Domestic LPG Price Raised by Rs 29 per Cylinder Amid Higher Global Energy Costs
The domestic LPG cylinder price has been raised by Rs 29, the second hike in three months, taking the three-month total to Rs 89. The government links the rise to higher global energy costs, a 46 per cent jump in the Saudi Contract Price benchmark, and supply disruptions in the Gulf region.
The price of a domestic cooking gas (LPG) cylinder in India has been increased by Rs 29. LPG, or Liquefied Petroleum Gas, is the cooking fuel supplied in household cylinders. This is the second rise in three months. After this revision, a standard cylinder costs around Rs 942 in Delhi. An earlier increase of Rs 60 was made on 7 March 2026, which means the total rise over three months adds up to Rs 89 per cylinder.
The government has explained that the higher price is linked to conditions in the global energy market rather than to local factors. International fuel supplies were disrupted after a conflict broke out in West Asia, and LPG is now being sourced from a small number of countries located far from India. Because the shipping journey takes around 40 to 45 days, the costs of transport and insurance have gone up, in addition to a higher base price for the fuel itself. Officials said the country continues to face high freight and supply costs.
India's LPG import bill is tied to the Saudi Contract Price (CP), which is the global benchmark used to set the cost of this fuel. This benchmark has climbed about 46 per cent since February 2026 as supplies tightened from the Gulf region, partly due to disruptions near the Strait of Hormuz, a narrow sea passage through which a large share of the world's oil and gas trade moves. As a result, the full cost of supplying one domestic cylinder is now estimated to be more than Rs 1,600.
The government has stated that, despite the increase, Indian households still pay among the lowest cooking gas prices in the world. State-run oil marketing companies were estimated to be losing about Rs 703 on every LPG cylinder sold before the latest revision, because the selling price stays well below the actual supply cost. The aim, officials said, is to keep the burden on the common consumer low while expanding procurement from new sources.

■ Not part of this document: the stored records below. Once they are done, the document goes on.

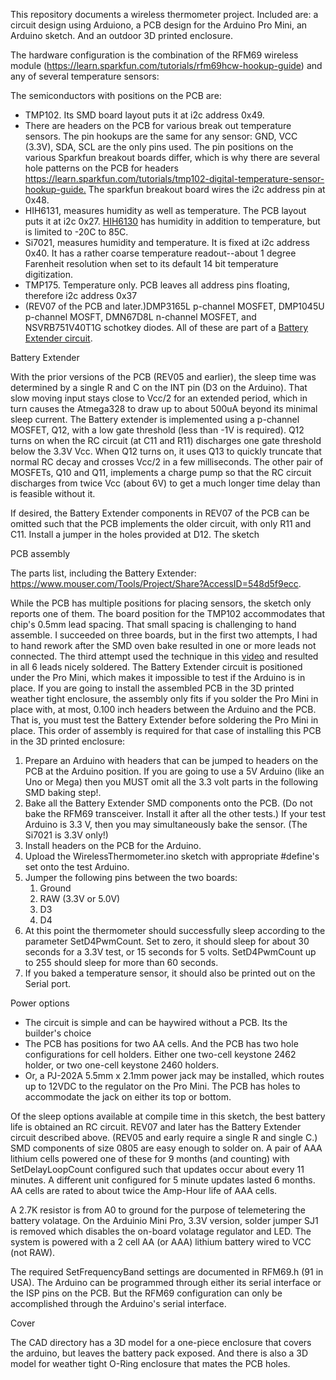 This repository documents a wireless thermometer project. 
Included are: a circuit design using Arduiono, a PCB design for the Arduino Pro Mini, an Arduino sketch. And an outdoor 3D printed enclosure.

The hardware configuration is the combination of the RFM69 wireless module
(<a href='https://learn.sparkfun.com/tutorials/rfm69hcw-hookup-guide'>https://learn.sparkfun.com/tutorials/rfm69hcw-hookup-guide</a>)
and any of several temperature sensors:
<br/>

The semiconductors with positions on the PCB are:
<ul>

<li>TMP102. Its SMD board layout puts it at i2c address 0x49.
<li>There are headers  on the PCB for various break out temperature sensors.
The pin hookups are the same for any sensor: GND, VCC (3.3V), SDA, SCL are the only
pins used. The pin positions on the various Sparkfun breakout boards differ, which
is why there are several hole patterns on the PCB for headers</li><a href='https://learn.sparkfun.com/tutorials/tmp102-digital-temperature-sensor-hookup-guide'>https://learn.sparkfun.com/tutorials/tmp102-digital-temperature-sensor-hookup-guide.</a>
The sparkfun breakout board wires the i2c address pin at 0x48.
<li>HIH6131, measures humidity as well as temperature. The PCB layout puts it at i2c 0x27.
<a href='https://www.sparkfun.com/products/11295'>HIH6130</a>
has
humidity in addition to temperature, but is limited to -20C to 85C.</li>
<li>Si7021, measures humidity and temperature. It is fixed at i2c 
address 0x40. It has a rather coarse temperature readout--about 1 degree Farenheit resolution
when set to its default 14 bit temperature digitization.
<li>TMP175. Temperature only. PCB leaves all address pins floating, therefore i2c address 0x37
<li>(REV07 of the PCB and later.)DMP3165L p-channel MOSFET, DMP1045U p-channel MOSFT,   DMN67D8L n-channel MOSFET, and 
NSVRB751V40T1G schotkey diodes.  All of
these are part of a <a href='BatteryExtenderCircuit.pdf'>Battery Extender circuit</a>. 
</ul>

Battery Extender

With the prior versions of the PCB (REV05 and earlier), the sleep time was determined by a 
single R and C on the INT pin (D3 on the Arduino). That slow moving input stays close to
Vcc/2 for an extended period, which in turn causes the Atmega328 to draw up to about 500uA beyond its minimal
sleep current. The Battery extender is implemented using a p-channel MOSFET, Q12, with a low
gate threshold (less than -1V is required). Q12 turns on when the RC circuit (at C11 and R11) discharges one
gate threshold below the 3.3V Vcc. When Q12 turns on, it uses Q13 to quickly truncate that normal RC decay and
crosses Vcc/2 in a few milliseconds. The other pair of MOSFETs, Q10 and Q11, implements a charge pump so that the RC circuit discharges from
twice Vcc (about 6V) to get a much longer time delay than is feasible without it.

If desired, the Battery Extender components in REV07 of the PCB can be 
omitted such that the PCB implements
the older circuit, with only R11 and C11. Install a jumper in the holes provided at D12.
The sketch

PCB assembly

The parts list, including the Battery Extender: 
<a href='https://www.mouser.com/Tools/Project/Share?AccessID=548d5f9ecc'>
https://www.mouser.com/Tools/Project/Share?AccessID=548d5f9ecc</a>.

While the PCB has multiple positions for placing sensors, the sketch only reports one of them.
The board position for the TMP102 accommodates that chip's 0.5mm lead spacing. That small spacing
is challenging to hand assemble. I succeeded on three boards, but in the first two attempts, I had
to hand rework after the SMD oven bake resulted in one or more leads not connected. 
The third attempt used the technique in this
<a href='https://www.youtube.com/watch?v=xPFujTJbUkI'>video</a> and resulted in all 6 leads nicely soldered.
The Battery Extender circuit is positioned under the Pro Mini, which makes it impossible to test
if the Arduino is in place. If you are going to install the assembled PCB in the 3D printed
weather tight enclosure, the assembly only fits if you solder the Pro Mini in place with, at most,
0.100 inch headers between the Arduino and the PCB. That is, you must test the Battery Extender
before soldering the Pro Mini in place. This order of assembly is required for that case
of installing this PCB in the 3D printed enclosure:
<ol>
<li>Prepare an Arduino with headers that can be jumped to headers on the PCB at the Arduino
position. If you are going to use a 5V Arduino (like an Uno or Mega) then you MUST omit
all the 3.3 volt parts in the following SMD baking step!.
<li>Bake all the Battery Extender SMD components onto the PCB. (Do not bake  the RFM69 
transceiver. Install it after all the other tests.) If your test Arduino
is 3.3 V, then you may simultaneously bake the sensor. (The Si7021 is 3.3V only!)
<li>Install headers on the PCB for the Arduino.
<li>Upload the WirelessThermometer.ino sketch with appropriate #define's set onto the
test Arduino.
<li>Jumper the following pins between the two boards:
<ol>
<li>Ground
<li>RAW (3.3V or 5.0V)
<li>D3
<li>D4
</ol>
<li>At this point the thermometer should successfully sleep according to the parameter SetD4PwmCount.
Set to zero, it should sleep for about 30 seconds for a 3.3V test, or 15 seconds for 5 volts.
SetD4PwmCount up to 255 should sleep for more than 60 seconds.
<li>If you baked a temperature sensor, it should also be printed out on the Serial port.
</ol>

Power options
<ul>
<li>The circuit is simple and can be haywired without a PCB. Its the builder's choice
<li>The PCB has positions for two AA cells. And the PCB has two hole configurations for
cell holders. Either one two-cell keystone 2462 holder, or two one-cell keystone 2460 holders.
<li>Or, a PJ-202A 5.5mm x 2.1mm power jack may be installed, which routes up to 12VDC
to the regulator on the Pro Mini. The PCB has holes to accommodate the jack on either
its top or bottom.
</ul>

Of the sleep options available at compile time in this sketch, the best
battery life is obtained an RC circuit.
REV07 and later has the Battery Extender circuit described above.
(REV05 and early require a single R and single C.)
SMD components of size 0805 are easy enough to solder on. 
A pair of AAA lithium cells
powered one of these for 9 months (and counting) with SetDelayLoopCount 
configured such that updates occur about every 11 minutes. A different unit
configured for 5 minute updates lasted 6 months. AA cells are rated
to about twice the Amp-Hour life of AAA cells.

A 2.7K resistor is from A0 to ground for the purpose of 
telemetering the battery volatage. 
On the Arduinio Mini Pro, 3.3V version, solder jumper SJ1 is removed which disables
the on-board volatage regulator and LED.
The system is powered with a 2 cell AA (or AAA) lithium battery wired to VCC (not RAW).

The required SetFrequencyBand settings are documented in RFM69.h (91 in USA). The Arduino
can be programmed through either its serial interface or the ISP pins on the PCB. But
the RFM69 configuration can only be accomplished through the Arduino's serial interface. 

Cover

The CAD directory has a 3D model for a one-piece enclosure that covers the arduino, but leaves the
battery pack exposed. And there is also a 3D model for weather tight O-Ring enclosure that 
mates the PCB holes.



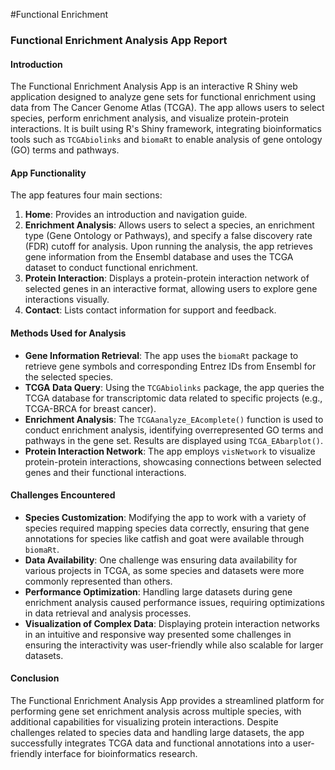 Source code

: #Functional Enrichment 

### **Functional Enrichment Analysis App Report**

#### **Introduction**
The Functional Enrichment Analysis App is an interactive R Shiny web application designed to analyze gene sets for functional enrichment using data from The Cancer Genome Atlas (TCGA). The app allows users to select species, perform enrichment analysis, and visualize protein-protein interactions. It is built using R's Shiny framework, integrating bioinformatics tools such as `TCGAbiolinks` and `biomaRt` to enable analysis of gene ontology (GO) terms and pathways.

#### **App Functionality**
The app features four main sections:

1. **Home**: Provides an introduction and navigation guide.
2. **Enrichment Analysis**: Allows users to select a species, an enrichment type (Gene Ontology or Pathways), and specify a false discovery rate (FDR) cutoff for analysis. Upon running the analysis, the app retrieves gene information from the Ensembl database and uses the TCGA dataset to conduct functional enrichment.
3. **Protein Interaction**: Displays a protein-protein interaction network of selected genes in an interactive format, allowing users to explore gene interactions visually.
4. **Contact**: Lists contact information for support and feedback.

#### **Methods Used for Analysis**
- **Gene Information Retrieval**: The app uses the `biomaRt` package to retrieve gene symbols and corresponding Entrez IDs from Ensembl for the selected species.
- **TCGA Data Query**: Using the `TCGAbiolinks` package, the app queries the TCGA database for transcriptomic data related to specific projects (e.g., TCGA-BRCA for breast cancer).
- **Enrichment Analysis**: The `TCGAanalyze_EAcomplete()` function is used to conduct enrichment analysis, identifying overrepresented GO terms and pathways in the gene set. Results are displayed using `TCGA_EAbarplot()`.
- **Protein Interaction Network**: The app employs `visNetwork` to visualize protein-protein interactions, showcasing connections between selected genes and their functional interactions.

#### **Challenges Encountered**
- **Species Customization**: Modifying the app to work with a variety of species required mapping species data correctly, ensuring that gene annotations for species like catfish and goat were available through `biomaRt`.
- **Data Availability**: One challenge was ensuring data availability for various projects in TCGA, as some species and datasets were more commonly represented than others.
- **Performance Optimization**: Handling large datasets during gene enrichment analysis caused performance issues, requiring optimizations in data retrieval and analysis processes.
- **Visualization of Complex Data**: Displaying protein interaction networks in an intuitive and responsive way presented some challenges in ensuring the interactivity was user-friendly while also scalable for larger datasets.

#### **Conclusion**
The Functional Enrichment Analysis App provides a streamlined platform for performing gene set enrichment analysis across multiple species, with additional capabilities for visualizing protein interactions. Despite challenges related to species data and handling large datasets, the app successfully integrates TCGA data and functional annotations into a user-friendly interface for bioinformatics research.


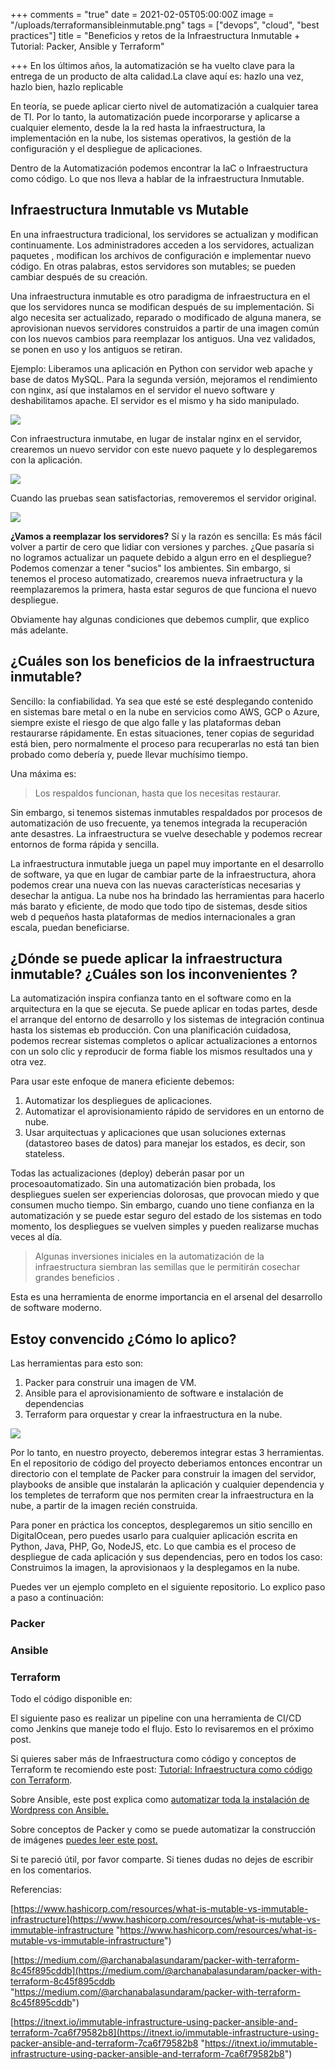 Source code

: +++
comments = "true"
date = 2021-02-05T05:00:00Z
image = "/uploads/terraformansibleinmutable.png"
tags = ["devops", "cloud", "best practices"]
title = "Beneficios y retos de la Infraestructura Inmutable + Tutorial: Packer, Ansible y Terraform"

+++
En los últimos años, la automatización se ha vuelto clave para la entrega de un producto de alta calidad.La clave aquí es: hazlo una vez, hazlo bien, hazlo replicable

En teoría, se puede aplicar cierto nivel de automatización a cualquier tarea de TI. Por lo tanto, la automatización puede incorporarse y aplicarse a cualquier elemento, desde la la red hasta la infraestructura, la implementación en la nube, los sistemas operativos, la gestión de la configuración y el despliegue de aplicaciones.

Dentro de la Automatización podemos encontrar la IaC o Infraestructura como código. Lo que nos lleva a hablar de Ia infraestructura Inmutable.

## Infraestructura Inmutable vs Mutable

En una infraestructura tradicional, los servidores se actualizan y modifican continuamente. Los administradores acceden a los servidores, actualizan paquetes , modifican los archivos de configuración e implementar nuevo código. En otras palabras, estos servidores son mutables; se pueden cambiar después de su creación.

Una infraestructura inmutable es otro paradigma de infraestructura en el que los servidores nunca se modifican después de su implementación. Si algo necesita ser actualizado, reparado o modificado de alguna manera, se aprovisionan nuevos servidores construidos a partir de una imagen común con los nuevos cambios para reemplazar los antiguos. Una vez validados, se ponen en uso y los antiguos se retiran.

Ejemplo: Liberamos una aplicación en Python con servidor web apache y base de datos MySQL. Para la segunda versión, mejoramos el rendimiento con nginx, así que instalamos en el servidor el nuevo software y deshabilitamos apache. El servidor es el mismo y ha sido manipulado.

![](/uploads/mutable.png)

Con infraestructura inmutabe, en lugar de instalar nginx en el servidor, crearemos un nuevo servidor con este nuevo paquete y lo desplegaremos con la aplicación.

![](/uploads/inmutable.png)

Cuando las pruebas sean satisfactorias, removeremos el servidor original.

![](/uploads/infrainmutable.png)

**¿Vamos a reemplazar los servidores?** Sí y la razón es sencilla: Es más fácil volver a partir de cero que lidiar con versiones y parches. ¿Que pasaría si no logramos actualizar un paquete debido a algun erro en el despliegue? Podemos comenzar a tener "sucios" los ambientes. Sin embargo, si tenemos el proceso automatizado, crearemos nueva infraetructura y la reemplazaremos la primera, hasta estar seguros de que funciona el nuevo despliegue. 

Obviamente hay algunas condiciones que debemos cumplir, que explico más adelante.

## ¿Cuáles son los beneficios de la infraestructura inmutable?

Sencillo: la confiabilidad. Ya sea que esté se esté desplegando contenido en sistemas bare metal o en la nube en servicios como AWS, GCP o Azure, siempre existe el riesgo de que algo falle y las plataformas deban restaurarse rápidamente. En estas situaciones, tener copias de seguridad está bien, pero normalmente el proceso para recuperarlas no está tan bien probado como debería y, puede llevar muchísimo tiempo.

Una máxima es:

> Los respaldos funcionan, hasta que los necesitas restaurar.

Sin embargo, si tenemos sistemas inmutables respaldados por procesos de automatización de uso frecuente, ya tenemos integrada la recuperación ante desastres. La infraestructura se vuelve desechable y podemos recrear entornos de forma rápida y sencilla.

La infraestructura inmutable juega un papel muy importante en el desarrollo de software, ya que en lugar de cambiar parte de la infraestructura, ahora podemos crear una nueva con las nuevas características necesarias y desechar la antigua. La nube nos ha brindado las herramientas para hacerlo más barato y eficiente, de modo que todo tipo de sistemas, desde sitios web d pequeños hasta plataformas de medios internacionales a gran escala, puedan beneficiarse.

## ¿Dónde se puede aplicar la infraestructura inmutable? ¿Cuáles son los inconvenientes ?

La automatización inspira confianza tanto en el software como en la arquitectura en la que se ejecuta. Se puede aplicar en todas partes, desde el arranque del entorno de desarrollo y los sistemas de integración continua hasta los sistemas eb producción. Con una planificación cuidadosa, podemos recrear sistemas completos o aplicar actualizaciones a entornos con un solo clic y reproducir de forma fiable los mismos resultados una y otra vez.

Para usar este enfoque de manera eficiente debemos:

1. Automatizar los despliegues de aplicaciones.
2. Automatizar el aprovisionamiento rápido de servidores en un entorno de nube.
3. Usar arquitectuas y aplicaciones que usan soluciones externas (datastoreo bases de datos) para manejar los estados, es decir, son stateless.

Todas las actualizaciones (deploy) deberán pasar por un procesoautomatizado. Sin una automatización bien probada, los despliegues suelen ser experiencias dolorosas, que provocan miedo y que consumen mucho tiempo. Sin embargo, cuando uno tiene confianza en la automatización y se puede estar seguro del estado de los sistemas en todo momento, los despliegues se vuelven simples y pueden realizarse muchas veces al día.

> Algunas inversiones iniciales en la automatización de la infraestructura siembran las semillas que le permitirán cosechar grandes beneficios .

Esta es una herramienta de enorme importancia en el arsenal del desarrollo de software moderno.

## Estoy convencido ¿Cómo lo aplico?

Las herramientas para esto son:

1. Packer para construir una imagen de VM.
2. Ansible para el aprovisionamiento de software e instalación de dependencias
3. Terraform para orquestar y crear la infraestructura en la nube.

![](/uploads/infraestructurainmutableansiblepackerterraform.png)

Por lo tanto, en nuestro proyecto, deberemos integrar estas 3 herramientas. En el repositorio de código del proyecto deberiamos entonces encontrar un directorio con el template de Packer para construir la imagen del servidor, playbooks de ansible que instalarán la aplicación y cualquier dependencia y los templetes de terraform que nos permiten crear la infraestructura en la nube, a partir de la imagen recién construida.

Para poner en práctica los conceptos, desplegaremos un sitio sencillo en DigitalOcean, pero puedes usarlo para cualquier aplicación escrita en Python, Java, PHP, Go, NodeJS, etc. Lo que cambia es el proceso de despliegue de cada aplicación y sus dependencias, pero en todos los caso: Construimos la imagen, la aprovisionaos y la desplegamos en la nube.

Puedes ver un ejemplo completo en el siguiente repositorio. Lo explico paso a paso a continuación:

### Packer

### 

### Ansible

### 

### Terraform

Todo el código disponible en:

El siguiente paso es realizar un pipeline con una herramienta de CI/CD como Jenkins que maneje todo el flujo. Esto lo revisaremos en el próximo post.

Si quieres saber más de Infraestructura como código y conceptos de Terraform te recomiendo este post: [Tutorial: Infraestructura como código con Terraform](https://galvarado.com.mx/post/tutorial-infraestructura-como-c%C3%B3digo-con-terraform/). 

Sobre Ansible, este post explica como [automatizar toda la instalación de Wordpress con Ansible.](https://galvarado.com.mx/post/terraform-ansible-automatizar-el-despliegue-de-wordpress-en-digitalocean/)

Sobre conceptos de Packer y como se puede automatizar la construcción de imágenes [puedes leer este post.](https://galvarado.com.mx/post/packer-automatiza-la-creacion-de-cualquier-tipo-de-imagen-de-maquina-virtual/) 

Si te pareció útil, por favor comparte. Si tienes dudas no dejes de escribir en los comentarios.

Referencias: 

[https://www.hashicorp.com/resources/what-is-mutable-vs-immutable-infrastructure](https://www.hashicorp.com/resources/what-is-mutable-vs-immutable-infrastructure "https://www.hashicorp.com/resources/what-is-mutable-vs-immutable-infrastructure")

[https://medium.com/@archanabalasundaram/packer-with-terraform-8c45f895cddb](https://medium.com/@archanabalasundaram/packer-with-terraform-8c45f895cddb "https://medium.com/@archanabalasundaram/packer-with-terraform-8c45f895cddb")

[https://itnext.io/immutable-infrastructure-using-packer-ansible-and-terraform-7ca6f79582b8](https://itnext.io/immutable-infrastructure-using-packer-ansible-and-terraform-7ca6f79582b8 "https://itnext.io/immutable-infrastructure-using-packer-ansible-and-terraform-7ca6f79582b8")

For exam preparation, this development connects pricing of essential fuels to global supply chains, the Saudi Contract Price benchmark, and the strategic importance of the Strait of Hormuz and the Gulf region. Aspirants should remember the exact figures (Rs 29 latest hike, Rs 60 on 7 March 2026, total Rs 89 in three months, around Rs 1,600 supply cost, 46 per cent benchmark rise), the role of state-owned oil marketing companies in absorbing under-recoveries, and how import-dependence on energy affects domestic prices and the economy.
Key Points to Remember
- The domestic LPG (Liquefied Petroleum Gas) cooking cylinder price was raised by Rs 29, the second increase in three months.
- An earlier hike of Rs 60 took place on 7 March 2026; the total rise over three months is Rs 89 per cylinder.
- India's LPG import cost is benchmarked to the Saudi Contract Price (CP), which has risen about 46 per cent since February 2026.
- The full cost of supplying one domestic cylinder is now estimated at more than Rs 1,600.
- State-run oil marketing companies were estimated to be losing about Rs 703 per cylinder sold before the revision.
- Supply tightened due to disruptions near the Strait of Hormuz, a key sea route for Gulf-region oil and gas exports.
Exam Relevance
Relevant for UPSC, SSC, Banking, Railway and State PCS exams under Indian economy and energy security, covering LPG pricing, the Saudi Contract Price benchmark, oil marketing companies' under-recoveries, and the Strait of Hormuz.